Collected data
BEGIN

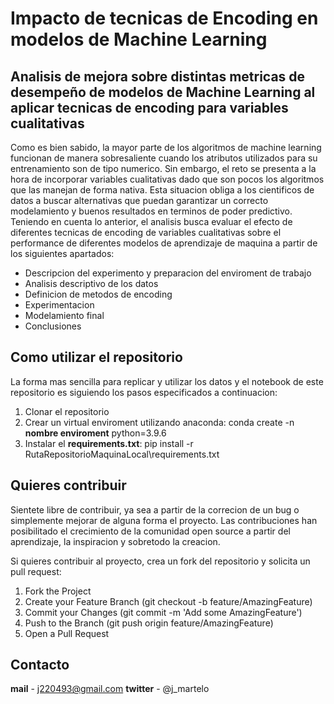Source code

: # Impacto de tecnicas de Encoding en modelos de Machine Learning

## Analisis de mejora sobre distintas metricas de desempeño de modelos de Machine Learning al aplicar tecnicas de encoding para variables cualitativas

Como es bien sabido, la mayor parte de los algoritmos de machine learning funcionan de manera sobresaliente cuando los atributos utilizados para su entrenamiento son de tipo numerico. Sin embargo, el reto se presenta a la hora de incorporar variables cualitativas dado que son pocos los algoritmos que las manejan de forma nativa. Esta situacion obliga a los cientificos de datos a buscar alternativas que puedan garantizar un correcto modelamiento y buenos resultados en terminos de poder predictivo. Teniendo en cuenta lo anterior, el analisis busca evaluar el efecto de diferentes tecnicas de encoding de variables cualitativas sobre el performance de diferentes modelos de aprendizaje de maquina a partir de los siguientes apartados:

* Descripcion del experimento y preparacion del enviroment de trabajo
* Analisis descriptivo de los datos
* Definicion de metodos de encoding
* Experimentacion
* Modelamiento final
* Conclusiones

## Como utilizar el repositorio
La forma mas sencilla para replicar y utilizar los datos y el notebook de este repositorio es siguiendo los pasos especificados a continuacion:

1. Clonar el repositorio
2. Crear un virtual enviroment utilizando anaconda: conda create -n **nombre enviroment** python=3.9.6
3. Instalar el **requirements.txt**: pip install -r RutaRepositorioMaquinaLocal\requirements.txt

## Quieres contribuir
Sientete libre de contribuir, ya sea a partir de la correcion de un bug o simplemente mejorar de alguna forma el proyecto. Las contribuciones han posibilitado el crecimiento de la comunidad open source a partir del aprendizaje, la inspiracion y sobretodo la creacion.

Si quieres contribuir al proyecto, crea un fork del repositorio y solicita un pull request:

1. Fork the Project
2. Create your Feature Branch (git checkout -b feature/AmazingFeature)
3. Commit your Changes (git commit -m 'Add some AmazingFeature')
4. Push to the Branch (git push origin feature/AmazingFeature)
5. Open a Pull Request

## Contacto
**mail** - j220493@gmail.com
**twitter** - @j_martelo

END

REQUIREMENT: Quote every line of the records above exactly; no picture is to be copied.

TASK RESPONSE:
Source code

: # Impacto de tecnicas de Encoding en modelos de Machine Learning

## Analisis de mejora sobre distintas metricas de desempeño de modelos de Machine Learning al aplicar tecnicas de encoding para variables cualitativas

Como es bien sabido, la mayor parte de los algoritmos de machine learning funcionan de manera sobresaliente cuando los atributos utilizados para su entrenamiento son de tipo numerico. Sin embargo, el reto se presenta a la hora de incorporar variables cualitativas dado que son pocos los algoritmos que las manejan de forma nativa. Esta situacion obliga a los cientificos de datos a buscar alternativas que puedan garantizar un correcto modelamiento y buenos resultados en terminos de poder predictivo. Teniendo en cuenta lo anterior, el analisis busca evaluar el efecto de diferentes tecnicas de encoding de variables cualitativas sobre el performance de diferentes modelos de aprendizaje de maquina a partir de los siguientes apartados:

* Descripcion del experimento y preparacion del enviroment de trabajo
* Analisis descriptivo de los datos
* Definicion de metodos de encoding
* Experimentacion
* Modelamiento final
* Conclusiones

## Como utilizar el repositorio
La forma mas sencilla para replicar y utilizar los datos y el notebook de este repositorio es siguiendo los pasos especificados a continuacion:

1. Clonar el repositorio
2. Crear un virtual enviroment utilizando anaconda: conda create -n **nombre enviroment** python=3.9.6
3. Instalar el **requirements.txt**: pip install -r RutaRepositorioMaquinaLocal\requirements.txt

## Quieres contribuir
Sientete libre de contribuir, ya sea a partir de la correcion de un bug o simplemente mejorar de alguna forma el proyecto. Las contribuciones han posibilitado el crecimiento de la comunidad open source a partir del aprendizaje, la inspiracion y sobretodo la creacion.

Si quieres contribuir al proyecto, crea un fork del repositorio y solicita un pull request:

1. Fork the Project
2. Create your Feature Branch (git checkout -b feature/AmazingFeature)
3. Commit your Changes (git commit -m 'Add some AmazingFeature')
4. Push to the Branch (git push origin feature/AmazingFeature)
5. Open a Pull Request

## Contacto
**mail** - j220493@gmail.com
**twitter** - @j_martelo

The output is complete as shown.